#### [Exercise details]
In your reply, write out each entry exactly as given.

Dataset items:
++++++++++

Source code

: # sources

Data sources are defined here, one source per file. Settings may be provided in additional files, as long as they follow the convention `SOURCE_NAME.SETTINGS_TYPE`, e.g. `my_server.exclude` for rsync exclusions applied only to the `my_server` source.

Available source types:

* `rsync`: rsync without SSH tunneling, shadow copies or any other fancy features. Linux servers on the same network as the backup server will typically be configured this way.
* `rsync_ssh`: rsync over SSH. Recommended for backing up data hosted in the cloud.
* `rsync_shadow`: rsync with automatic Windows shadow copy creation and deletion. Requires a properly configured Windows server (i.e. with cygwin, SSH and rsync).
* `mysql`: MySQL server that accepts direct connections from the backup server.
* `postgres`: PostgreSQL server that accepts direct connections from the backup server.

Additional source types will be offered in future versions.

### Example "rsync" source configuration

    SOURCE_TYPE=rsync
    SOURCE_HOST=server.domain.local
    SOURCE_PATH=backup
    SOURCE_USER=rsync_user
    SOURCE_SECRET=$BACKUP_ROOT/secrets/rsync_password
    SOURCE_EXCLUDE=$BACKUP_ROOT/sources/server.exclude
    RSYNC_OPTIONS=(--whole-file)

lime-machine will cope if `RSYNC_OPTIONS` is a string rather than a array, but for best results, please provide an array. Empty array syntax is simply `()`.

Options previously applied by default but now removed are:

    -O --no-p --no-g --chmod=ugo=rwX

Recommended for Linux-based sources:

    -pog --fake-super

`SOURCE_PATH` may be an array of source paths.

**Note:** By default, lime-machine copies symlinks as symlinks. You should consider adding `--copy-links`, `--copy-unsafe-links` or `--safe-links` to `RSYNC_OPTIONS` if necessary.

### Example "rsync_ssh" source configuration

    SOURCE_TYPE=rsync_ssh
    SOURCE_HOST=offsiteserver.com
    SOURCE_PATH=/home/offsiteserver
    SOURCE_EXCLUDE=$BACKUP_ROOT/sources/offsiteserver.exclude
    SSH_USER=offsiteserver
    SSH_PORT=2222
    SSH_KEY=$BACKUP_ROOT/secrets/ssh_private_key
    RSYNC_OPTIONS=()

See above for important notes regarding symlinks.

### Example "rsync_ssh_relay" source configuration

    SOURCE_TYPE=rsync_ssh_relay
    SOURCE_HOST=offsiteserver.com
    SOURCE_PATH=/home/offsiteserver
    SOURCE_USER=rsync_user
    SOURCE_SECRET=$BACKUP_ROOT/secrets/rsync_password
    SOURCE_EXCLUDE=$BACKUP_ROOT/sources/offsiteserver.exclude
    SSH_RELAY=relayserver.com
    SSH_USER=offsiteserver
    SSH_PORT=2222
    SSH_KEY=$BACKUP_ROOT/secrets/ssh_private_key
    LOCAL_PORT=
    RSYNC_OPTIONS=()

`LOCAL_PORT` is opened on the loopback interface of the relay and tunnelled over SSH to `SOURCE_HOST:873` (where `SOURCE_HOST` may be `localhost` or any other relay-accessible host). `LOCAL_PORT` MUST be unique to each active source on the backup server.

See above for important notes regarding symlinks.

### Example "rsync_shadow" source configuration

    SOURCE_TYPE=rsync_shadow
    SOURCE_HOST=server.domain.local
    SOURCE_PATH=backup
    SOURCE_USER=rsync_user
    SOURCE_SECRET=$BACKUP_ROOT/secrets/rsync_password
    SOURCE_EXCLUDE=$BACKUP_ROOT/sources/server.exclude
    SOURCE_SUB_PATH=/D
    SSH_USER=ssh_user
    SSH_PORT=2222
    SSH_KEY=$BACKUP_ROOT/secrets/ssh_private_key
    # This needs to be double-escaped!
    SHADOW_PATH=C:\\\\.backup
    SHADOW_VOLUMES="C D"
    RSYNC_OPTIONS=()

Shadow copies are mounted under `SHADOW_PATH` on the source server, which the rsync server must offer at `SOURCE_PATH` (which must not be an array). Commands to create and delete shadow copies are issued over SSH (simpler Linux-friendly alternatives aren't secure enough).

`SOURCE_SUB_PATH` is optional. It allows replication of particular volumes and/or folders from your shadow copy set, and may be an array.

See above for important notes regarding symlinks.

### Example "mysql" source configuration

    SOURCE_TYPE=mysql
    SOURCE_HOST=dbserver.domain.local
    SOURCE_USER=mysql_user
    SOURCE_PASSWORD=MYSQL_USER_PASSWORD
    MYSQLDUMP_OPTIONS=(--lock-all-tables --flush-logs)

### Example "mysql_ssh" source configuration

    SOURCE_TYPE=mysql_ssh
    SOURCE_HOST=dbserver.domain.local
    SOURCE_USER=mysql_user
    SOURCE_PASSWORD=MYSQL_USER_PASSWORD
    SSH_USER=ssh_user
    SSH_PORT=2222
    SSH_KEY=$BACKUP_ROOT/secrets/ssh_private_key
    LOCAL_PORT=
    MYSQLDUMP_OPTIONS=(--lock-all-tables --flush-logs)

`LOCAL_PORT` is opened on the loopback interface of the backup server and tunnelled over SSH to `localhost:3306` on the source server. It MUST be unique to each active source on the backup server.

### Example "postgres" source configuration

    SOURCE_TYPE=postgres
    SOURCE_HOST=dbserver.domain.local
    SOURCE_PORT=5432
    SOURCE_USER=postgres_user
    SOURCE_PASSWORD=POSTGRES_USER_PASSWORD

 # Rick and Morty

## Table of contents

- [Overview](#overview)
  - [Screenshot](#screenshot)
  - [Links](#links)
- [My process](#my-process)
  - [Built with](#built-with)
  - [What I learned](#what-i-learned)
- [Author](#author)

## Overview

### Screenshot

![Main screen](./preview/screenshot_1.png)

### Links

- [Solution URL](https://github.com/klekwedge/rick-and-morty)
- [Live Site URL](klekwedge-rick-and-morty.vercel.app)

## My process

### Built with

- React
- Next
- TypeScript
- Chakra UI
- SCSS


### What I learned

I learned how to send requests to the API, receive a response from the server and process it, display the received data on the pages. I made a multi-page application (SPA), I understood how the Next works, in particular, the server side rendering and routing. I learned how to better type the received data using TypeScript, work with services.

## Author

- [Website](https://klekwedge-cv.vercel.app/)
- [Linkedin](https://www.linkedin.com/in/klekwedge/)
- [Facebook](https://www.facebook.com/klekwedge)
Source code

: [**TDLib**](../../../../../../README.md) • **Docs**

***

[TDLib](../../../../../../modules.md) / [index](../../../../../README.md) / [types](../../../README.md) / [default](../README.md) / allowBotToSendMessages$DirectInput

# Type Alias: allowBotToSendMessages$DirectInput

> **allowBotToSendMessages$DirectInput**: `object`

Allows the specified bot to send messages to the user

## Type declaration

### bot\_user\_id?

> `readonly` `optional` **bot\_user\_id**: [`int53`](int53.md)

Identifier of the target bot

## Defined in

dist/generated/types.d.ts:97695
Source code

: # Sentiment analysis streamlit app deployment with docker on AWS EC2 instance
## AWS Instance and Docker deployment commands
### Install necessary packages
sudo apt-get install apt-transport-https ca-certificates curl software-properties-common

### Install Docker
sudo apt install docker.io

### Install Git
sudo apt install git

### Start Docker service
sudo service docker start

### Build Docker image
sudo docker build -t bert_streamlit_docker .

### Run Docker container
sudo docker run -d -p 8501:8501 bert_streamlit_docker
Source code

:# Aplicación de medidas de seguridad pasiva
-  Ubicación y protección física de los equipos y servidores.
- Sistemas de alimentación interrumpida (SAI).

++++++++++

#### [Exercise output]
Source code

: # sources

Data sources are defined here, one source per file. Settings may be provided in additional files, as long as they follow the convention `SOURCE_NAME.SETTINGS_TYPE`, e.g. `my_server.exclude` for rsync exclusions applied only to the `my_server` source.

Available source types:

* `rsync`: rsync without SSH tunneling, shadow copies or any other fancy features. Linux servers on the same network as the backup server will typically be configured this way.
* `rsync_ssh`: rsync over SSH. Recommended for backing up data hosted in the cloud.
* `rsync_shadow`: rsync with automatic Windows shadow copy creation and deletion. Requires a properly configured Windows server (i.e. with cygwin, SSH and rsync).
* `mysql`: MySQL server that accepts direct connections from the backup server.
* `postgres`: PostgreSQL server that accepts direct connections from the backup server.

Additional source types will be offered in future versions.

### Example "rsync" source configuration

    SOURCE_TYPE=rsync
    SOURCE_HOST=server.domain.local
    SOURCE_PATH=backup
    SOURCE_USER=rsync_user
    SOURCE_SECRET=$BACKUP_ROOT/secrets/rsync_password
    SOURCE_EXCLUDE=$BACKUP_ROOT/sources/server.exclude
    RSYNC_OPTIONS=(--whole-file)

lime-machine will cope if `RSYNC_OPTIONS` is a string rather than a array, but for best results, please provide an array. Empty array syntax is simply `()`.

Options previously applied by default but now removed are:

    -O --no-p --no-g --chmod=ugo=rwX

Recommended for Linux-based sources:

    -pog --fake-super

`SOURCE_PATH` may be an array of source paths.

**Note:** By default, lime-machine copies symlinks as symlinks. You should consider adding `--copy-links`, `--copy-unsafe-links` or `--safe-links` to `RSYNC_OPTIONS` if necessary.

### Example "rsync_ssh" source configuration

    SOURCE_TYPE=rsync_ssh
    SOURCE_HOST=offsiteserver.com
    SOURCE_PATH=/home/offsiteserver
    SOURCE_EXCLUDE=$BACKUP_ROOT/sources/offsiteserver.exclude
    SSH_USER=offsiteserver
    SSH_PORT=2222
    SSH_KEY=$BACKUP_ROOT/secrets/ssh_private_key
    RSYNC_OPTIONS=()

See above for important notes regarding symlinks.

### Example "rsync_ssh_relay" source configuration

    SOURCE_TYPE=rsync_ssh_relay
    SOURCE_HOST=offsiteserver.com
    SOURCE_PATH=/home/offsiteserver
    SOURCE_USER=rsync_user
    SOURCE_SECRET=$BACKUP_ROOT/secrets/rsync_password
    SOURCE_EXCLUDE=$BACKUP_ROOT/sources/offsiteserver.exclude
    SSH_RELAY=relayserver.com
    SSH_USER=offsiteserver
    SSH_PORT=2222
    SSH_KEY=$BACKUP_ROOT/secrets/ssh_private_key
    LOCAL_PORT=
    RSYNC_OPTIONS=()

`LOCAL_PORT` is opened on the loopback interface of the relay and tunnelled over SSH to `SOURCE_HOST:873` (where `SOURCE_HOST` may be `localhost` or any other relay-accessible host). `LOCAL_PORT` MUST be unique to each active source on the backup server.

See above for important notes regarding symlinks.

### Example "rsync_shadow" source configuration

    SOURCE_TYPE=rsync_shadow
    SOURCE_HOST=server.domain.local
    SOURCE_PATH=backup
    SOURCE_USER=rsync_user
    SOURCE_SECRET=$BACKUP_ROOT/secrets/rsync_password
    SOURCE_EXCLUDE=$BACKUP_ROOT/sources/server.exclude
    SOURCE_SUB_PATH=/D
    SSH_USER=ssh_user
    SSH_PORT=2222
    SSH_KEY=$BACKUP_ROOT/secrets/ssh_private_key
    # This needs to be double-escaped!
    SHADOW_PATH=C:\\\\.backup
    SHADOW_VOLUMES="C D"
    RSYNC_OPTIONS=()

Shadow copies are mounted under `SHADOW_PATH` on the source server, which the rsync server must offer at `SOURCE_PATH` (which must not be an array). Commands to create and delete shadow copies are issued over SSH (simpler Linux-friendly alternatives aren't secure enough).

`SOURCE_SUB_PATH` is optional. It allows replication of particular volumes and/or folders from your shadow copy set, and may be an array.

See above for important notes regarding symlinks.

### Example "mysql" source configuration

    SOURCE_TYPE=mysql
    SOURCE_HOST=dbserver.domain.local
    SOURCE_USER=mysql_user
    SOURCE_PASSWORD=MYSQL_USER_PASSWORD
    MYSQLDUMP_OPTIONS=(--lock-all-tables --flush-logs)

### Example "mysql_ssh" source configuration

    SOURCE_TYPE=mysql_ssh
    SOURCE_HOST=dbserver.domain.local
    SOURCE_USER=mysql_user
    SOURCE_PASSWORD=MYSQL_USER_PASSWORD
    SSH_USER=ssh_user
    SSH_PORT=2222
    SSH_KEY=$BACKUP_ROOT/secrets/ssh_private_key
    LOCAL_PORT=
    MYSQLDUMP_OPTIONS=(--lock-all-tables --flush-logs)

`LOCAL_PORT` is opened on the loopback interface of the backup server and tunnelled over SSH to `localhost:3306` on the source server. It MUST be unique to each active source on the backup server.

### Example "postgres" source configuration

    SOURCE_TYPE=postgres
    SOURCE_HOST=dbserver.domain.local
    SOURCE_PORT=5432
    SOURCE_USER=postgres_user
    SOURCE_PASSWORD=POSTGRES_USER_PASSWORD

 # Rick and Morty

## Table of contents

- [Overview](#overview)
  - [Screenshot](#screenshot)
  - [Links](#links)
- [My process](#my-process)
  - [Built with](#built-with)
  - [What I learned](#what-i-learned)
- [Author](#author)

## Overview

### Screenshot

![Main screen](./preview/screenshot_1.png)

### Links

- [Solution URL](https://github.com/klekwedge/rick-and-morty)
- [Live Site URL](klekwedge-rick-and-morty.vercel.app)

## My process

### Built with

- React
- Next
- TypeScript
- Chakra UI
- SCSS


### What I learned

I learned how to send requests to the API, receive a response from the server and process it, display the received data on the pages. I made a multi-page application (SPA), I understood how the Next works, in particular, the server side rendering and routing. I learned how to better type the received data using TypeScript, work with services.

## Author

- [Website](https://klekwedge-cv.vercel.app/)
- [Linkedin](https://www.linkedin.com/in/klekwedge/)
- [Facebook](https://www.facebook.com/klekwedge)
Source code

: [**TDLib**](../../../../../../README.md) • **Docs**

***

[TDLib](../../../../../../modules.md) / [index](../../../../../README.md) / [types](../../../README.md) / [default](../README.md) / allowBotToSendMessages$DirectInput

# Type Alias: allowBotToSendMessages$DirectInput

> **allowBotToSendMessages$DirectInput**: `object`

Allows the specified bot to send messages to the user

## Type declaration

### bot\_user\_id?

> `readonly` `optional` **bot\_user\_id**: [`int53`](int53.md)

Identifier of the target bot

## Defined in

dist/generated/types.d.ts:97695
Source code

: # Sentiment analysis streamlit app deployment with docker on AWS EC2 instance
## AWS Instance and Docker deployment commands
### Install necessary packages
sudo apt-get install apt-transport-https ca-certificates curl software-properties-common

### Install Docker
sudo apt install docker.io

### Install Git
sudo apt install git

### Start Docker service
sudo service docker start

### Build Docker image
sudo docker build -t bert_streamlit_docker .

### Run Docker container
sudo docker run -d -p 8501:8501 bert_streamlit_docker
Source code

:# Aplicación de medidas de seguridad pasiva
-  Ubicación y protección física de los equipos y servidores.
- Sistemas de alimentación interrumpida (SAI).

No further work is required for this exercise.